• Problem:
The lines to copy are those holding the string "swworkings" in the entries below.

• Data excerpts:
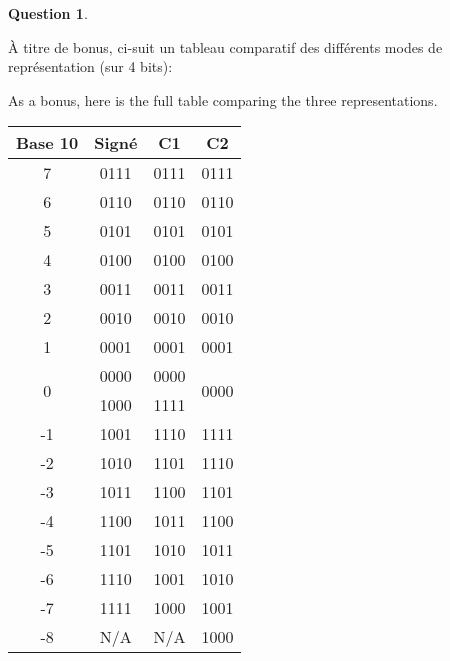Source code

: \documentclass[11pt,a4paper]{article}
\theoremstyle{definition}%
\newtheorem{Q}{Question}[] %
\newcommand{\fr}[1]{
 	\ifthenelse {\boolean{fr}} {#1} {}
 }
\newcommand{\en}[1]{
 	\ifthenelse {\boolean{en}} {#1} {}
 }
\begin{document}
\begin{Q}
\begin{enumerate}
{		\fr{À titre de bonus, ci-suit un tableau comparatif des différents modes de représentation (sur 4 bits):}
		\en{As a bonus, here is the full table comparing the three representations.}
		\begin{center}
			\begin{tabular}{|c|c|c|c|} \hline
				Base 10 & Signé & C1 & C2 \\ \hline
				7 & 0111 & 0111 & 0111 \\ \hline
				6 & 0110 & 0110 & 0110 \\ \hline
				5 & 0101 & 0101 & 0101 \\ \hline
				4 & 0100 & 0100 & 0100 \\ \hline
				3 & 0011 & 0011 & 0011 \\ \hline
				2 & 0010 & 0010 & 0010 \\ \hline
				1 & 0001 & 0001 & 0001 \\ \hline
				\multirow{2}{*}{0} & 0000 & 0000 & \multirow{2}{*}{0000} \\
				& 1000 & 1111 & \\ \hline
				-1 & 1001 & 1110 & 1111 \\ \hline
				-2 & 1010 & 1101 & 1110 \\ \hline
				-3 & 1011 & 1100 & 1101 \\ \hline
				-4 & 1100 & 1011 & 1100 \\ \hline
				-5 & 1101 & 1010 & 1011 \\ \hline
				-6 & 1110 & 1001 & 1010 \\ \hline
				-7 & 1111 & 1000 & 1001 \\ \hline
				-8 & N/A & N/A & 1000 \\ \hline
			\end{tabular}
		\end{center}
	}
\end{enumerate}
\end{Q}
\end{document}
...
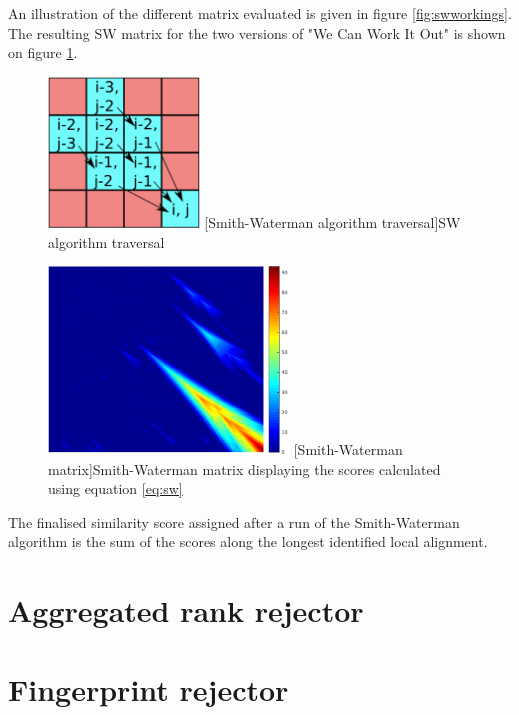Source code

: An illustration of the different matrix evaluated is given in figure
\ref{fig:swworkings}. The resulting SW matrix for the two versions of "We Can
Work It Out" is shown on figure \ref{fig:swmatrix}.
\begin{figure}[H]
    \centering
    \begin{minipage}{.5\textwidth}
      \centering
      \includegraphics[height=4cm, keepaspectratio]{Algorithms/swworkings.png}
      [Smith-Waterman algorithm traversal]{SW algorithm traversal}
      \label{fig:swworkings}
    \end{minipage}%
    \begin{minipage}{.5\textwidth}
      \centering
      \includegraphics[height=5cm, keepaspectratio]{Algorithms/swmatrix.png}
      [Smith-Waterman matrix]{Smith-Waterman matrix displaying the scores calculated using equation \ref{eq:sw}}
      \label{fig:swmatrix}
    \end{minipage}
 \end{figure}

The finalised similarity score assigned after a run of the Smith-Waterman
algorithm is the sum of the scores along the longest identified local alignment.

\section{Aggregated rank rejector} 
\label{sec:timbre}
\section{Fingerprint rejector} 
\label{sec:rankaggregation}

• Exercise solution:
\ref{fig:swworkings}. The resulting SW matrix for the two versions of "We Can
      \includegraphics[height=4cm, keepaspectratio]{Algorithms/swworkings.png}
      \label{fig:swworkings}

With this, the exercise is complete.